__THE INPUT__.
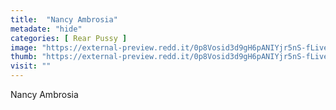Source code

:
```yaml
---
title:  "Nancy Ambrosia"
metadate: "hide"
categories: [ Rear Pussy ]
image: "https://external-preview.redd.it/0p8Vosid3d9gH6pANIYjr5nS-fLiveewA0VgH0Ek9dY.jpg?auto=webp&s=86f62c76a1c168e8ac717762481543e70a3a7b42"
thumb: "https://external-preview.redd.it/0p8Vosid3d9gH6pANIYjr5nS-fLiveewA0VgH0Ek9dY.jpg?width=1080&crop=smart&auto=webp&s=9cf0d214f5f39a052d9538cb2250e57a4380d3b7"
visit: ""
---
```

Nancy Ambrosia
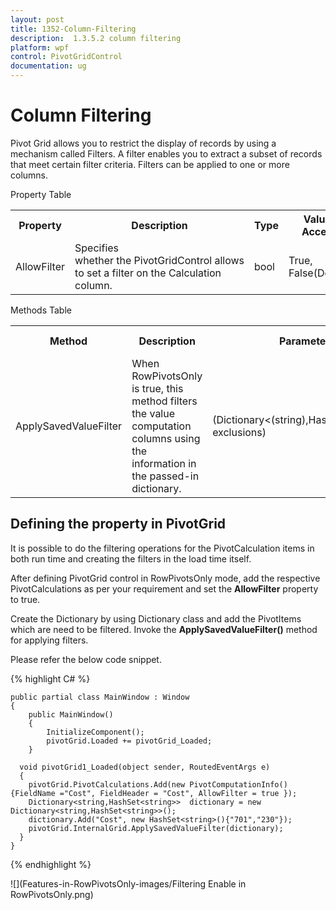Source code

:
 ```yaml
---
layout: post
title: 1352-Column-Filtering
description:  1.3.5.2 column filtering
platform: wpf
control: PivotGridControl
documentation: ug
---
```


# Column Filtering

Pivot Grid allows you to restrict the display of records by using a mechanism called Filters. A filter enables you to extract a subset of records that meet certain filter criteria. Filters can be applied to one or more columns.

Property Table

<table>
<tr>
<th>
Property </th><th>
Description </th><th>
Type </th><th>
Value It Accepts</th><th>
Reference Link</th></tr>
<tr>
<td>
AllowFilter</td><td>
Specifies whether the PivotGridControl allows to set a filter on the Calculation column.</td><td>
bool</td><td>
True, False(Default)</td><td>
-</td></tr>
</table>

Methods Table

<table>
<tr>
<th>
Method</th><th>
Description</th><th>
Parameters</th><th>
Return Type</th></tr>
<tr>
<td>
ApplySavedValueFilter</td><td>
When RowPivotsOnly is true, this method filters the value computation columns using the information in the passed-in dictionary.</td><td>
(Dictionary<(string),HashSet<(string)>> exclusions)</td><td>
void</td></tr>
</table>

## Defining the property in PivotGrid

It is possible to do the filtering operations for the PivotCalculation items in both run time and creating the filters in the load time itself.

After defining PivotGrid control in RowPivotsOnly mode, add the respective PivotCalculations as per your requirement and set the **AllowFilter** property to true.

Create the Dictionary by using Dictionary class and add the PivotItems which are need to be filtered. Invoke the **ApplySavedValueFilter()** method for applying filters.

Please refer the below code snippet.

{% highlight C# %}

    public partial class MainWindow : Window
    {
        public MainWindow()
        {
            InitializeComponent();
            pivotGrid.Loaded += pivotGrid_Loaded;
        }

      void pivotGrid1_Loaded(object sender, RoutedEventArgs e)
      { 
        pivotGrid.PivotCalculations.Add(new PivotComputationInfo(){FieldName ="Cost", FieldHeader = "Cost", AllowFilter = true });	  
        Dictionary<string,HashSet<string>>  dictionary = new Dictionary<string,HashSet<string>>();        
        dictionary.Add("Cost", new HashSet<string>(){"701","230"});
        pivotGrid.InternalGrid.ApplySavedValueFilter(dictionary);   
      }
    }

{% endhighlight %}	

![](Features-in-RowPivotsOnly-images/Filtering Enable in RowPivotsOnly.png)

__INSTRUCTIONS TO FOLLOW__. Output the lines above between the one holding "Value It Accepts</th><th>" and the one holding "It is possible", inclusive, with nothing before or after them.

__WRITTEN ANSWER__.
Value It Accepts</th><th>
Reference Link</th></tr>
<tr>
<td>
AllowFilter</td><td>
Specifies whether the PivotGridControl allows to set a filter on the Calculation column.</td><td>
bool</td><td>
True, False(Default)</td><td>
-</td></tr>
</table>

Methods Table

<table>
<tr>
<th>
Method</th><th>
Description</th><th>
Parameters</th><th>
Return Type</th></tr>
<tr>
<td>
ApplySavedValueFilter</td><td>
When RowPivotsOnly is true, this method filters the value computation columns using the information in the passed-in dictionary.</td><td>
(Dictionary<(string),HashSet<(string)>> exclusions)</td><td>
void</td></tr>
</table>

## Defining the property in PivotGrid

It is possible to do the filtering operations for the PivotCalculation items in both run time and creating the filters in the load time itself.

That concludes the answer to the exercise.